As my previous story indicates, I think that every one of us matters more than we realize. That's because I truly feel that every one of us has the ability to make a difference in someone else's life - that goes beyond our obligations and our own families - to extend ourselves, take a risk, do something we are unsure of or are comfortable with, for the sake of someone with whom we are not expecting anything back in return.
The thing I love about the story, is the relationship these not so disparate ordinary families make, but the fact that one family's act will now connect to them to another family for as much time as they have on this Earth. They didn't have to do it; they were under no legal requirement, nor religious imperatives, nor moral directive, nor did any logic prevail that this would offer them some equivalent in return for their efforts. It was hard, even unfair, but yet it was good. They made a huge difference in someone's life, and most when they watch that video will feel sadness and joy at the same time. That complex feeling, at odds with itself but simultaneous, culminates into what I feel is the definition of life.

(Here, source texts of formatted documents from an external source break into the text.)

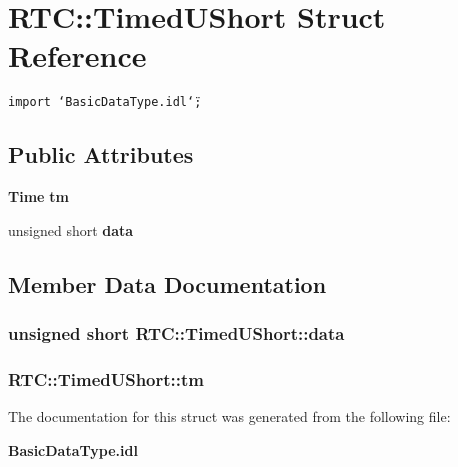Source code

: \section{RTC::Timed\-UShort Struct Reference}
\label{structRTC_1_1TimedUShort}
{\tt import \char`\"{}Basic\-Data\-Type.idl\char`\"{};}

\subsection*{Public Attributes}
\begin{CompactItemize}
\item 
{\bf Time} {\bf tm}
\item 
unsigned short {\bf data}
\end{CompactItemize}


\subsection{Member Data Documentation}
\subsubsection{\setlength{\rightskip}{0pt plus 5cm}unsigned short {\bf RTC::Timed\-UShort::data}}\label{structRTC_1_1TimedUShort_RTC_1_1TimedUShorto1}


\subsubsection{ {\bf RTC::Timed\-UShort::tm}}\label{structRTC_1_1TimedUShort_RTC_1_1TimedUShorto0}




The documentation for this struct was generated from the following file:\begin{CompactItemize}
\item 
{\bf Basic\-Data\-Type.idl}\end{CompactItemize}
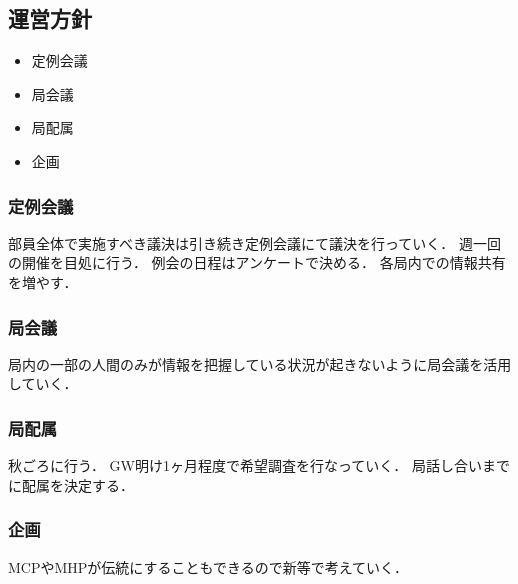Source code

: \subsection*{運営方針}


\begin{itemize}
    \item 定例会議
    \item 局会議
    \item 局配属
    \item 企画
    
  \end{itemize}
  
\subsubsection{定例会議}
部員全体で実施すべき議決は引き続き定例会議にて議決を行っていく．
週一回の開催を目処に行う．
例会の日程はアンケートで決める．
各局内での情報共有を増やす．

\subsubsection{局会議}
局内の一部の人間のみが情報を把握している状況が起きないように局会議を活用していく．

\subsubsection{局配属}
秋ごろに行う．
GW明け1ヶ月程度で希望調査を行なっていく．
局話し合いまでに配属を決定する．

\subsubsection{企画}
MCPやMHPが伝統にすることもできるので新\secondGrade{}等で考えていく．


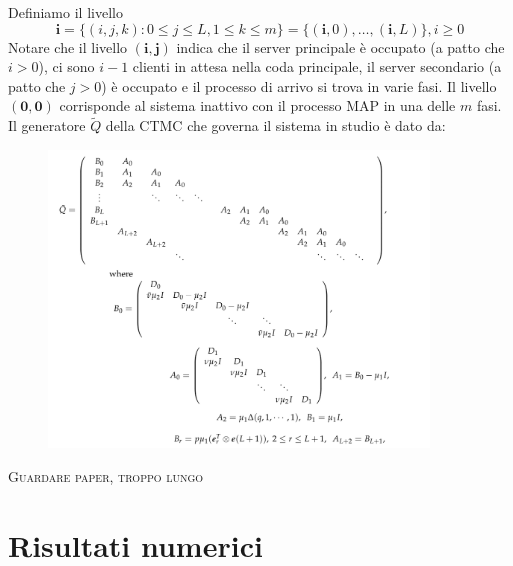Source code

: \documentclass[11pt]{article}
\begin{document}
\noindent Definiamo il livello
$$\textbf{i} = \{(i, j, k) : 0 \leq j \leq L, 1 \leq k \leq m\} = \{(\textbf{i}, 0), \dots, (\textbf{i}, L)\}, i \geq 0$$
Notare che il livello $(\textbf{i},\textbf{j})$ indica che il server principale è occupato (a patto che $i>0$), ci sono $i-1$ clienti in attesa nella coda principale, il server secondario (a patto che $j>0$) è occupato e il processo di arrivo si trova in varie fasi. Il livello $(\textbf{0},\textbf{0})$ corrisponde al sistema inattivo con il processo MAP in una delle $m$ fasi. Il generatore $\widetilde{Q}$ della CTMC che governa il sistema in studio è dato da:
\begin{figure}[h!]
    \centering
    \includegraphics[width=0.9\textwidth]{FcngTm3.png}
    \label{fig:GI-M-1}
\end{figure}

\textsc{Guardare paper, troppo lungo}

\section{Risultati numerici}
\end{document}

So here I stand, far from the winner's circle with my dear son, Zach. At age 7, I have no idea what his future holds. It could be easy to say that he will never achieve what others will, so why try? Or I could "delude"myself that I have a genius on my hands and strive to have a best-selling novel as I chronicle our journey as others have done. There are more and more books about non-verbal children who suddenly find their way into the world with the rest of us as they learn to communicate. They have offered those of us with non-verbal children hope, which the reality of time could dash. If my son never enters the world of communicators, does that mean he has less value? Does that mean he is not a success because he never fails to overcome his obstacles to be more like the rest of us?
Back to Zach's birthday party we go:
Mother of Gabriellat to me at Zach's birthday party: "My daughter was insistent that we go to this party. I told her that we were going to get invited 20 parties, and she said that this is the one she wanted to go to. "
When Mom inquired to her daughter as to why she HAD to go to Zach's party over anyone else's,
Gabriella stated: "We have to go! Zach is special!"
Mom then asked why he was special: (not knowing of Zach's diangosis)
Gabriella replied: " Well he has autism. But he's special because he's my friend."
That mother, looked right at me with tears in her eyes, explaining that her husband was out of work, she was waiting tables at a local restaurant, and that money was tight, and said:
"Well, I realized we just had to go!"
I told her we asked for no presents, just PRESENCE. She insisted on a donation to our fundraiser.
Zach's life alone touched another person. While she told me the story, and I saw the tears well up in her eyes, I was once again in a moment of those feelings of "life", contradictory yet wondrous. Zach's very presence, no actions nor words, had made a difference in that woman's life, and in her daughter's too. He had a purpose, and they took action - extending themselves to him and to our family by attending a party that they were under no obligation to go to, and more importantly, that some people purposely would avoid. What they did mattered. A lot. Enough that I had to share this simple yet paramount story in our lives with everyone.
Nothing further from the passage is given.